[Stored data]
========
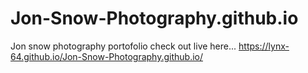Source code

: # Jon-Snow-Photography.github.io
Jon snow photography portofolio
check out live here...
https://lynx-64.github.io/Jon-Snow-Photography.github.io/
========
#### AIM OF THE EXERCISE:
For the word "github", return every line of the records that holds it.

#### RESPONSE TO THIS EXERCISE:
: # Jon-Snow-Photography.github.io
https://lynx-64.github.io/Jon-Snow-Photography.github.io/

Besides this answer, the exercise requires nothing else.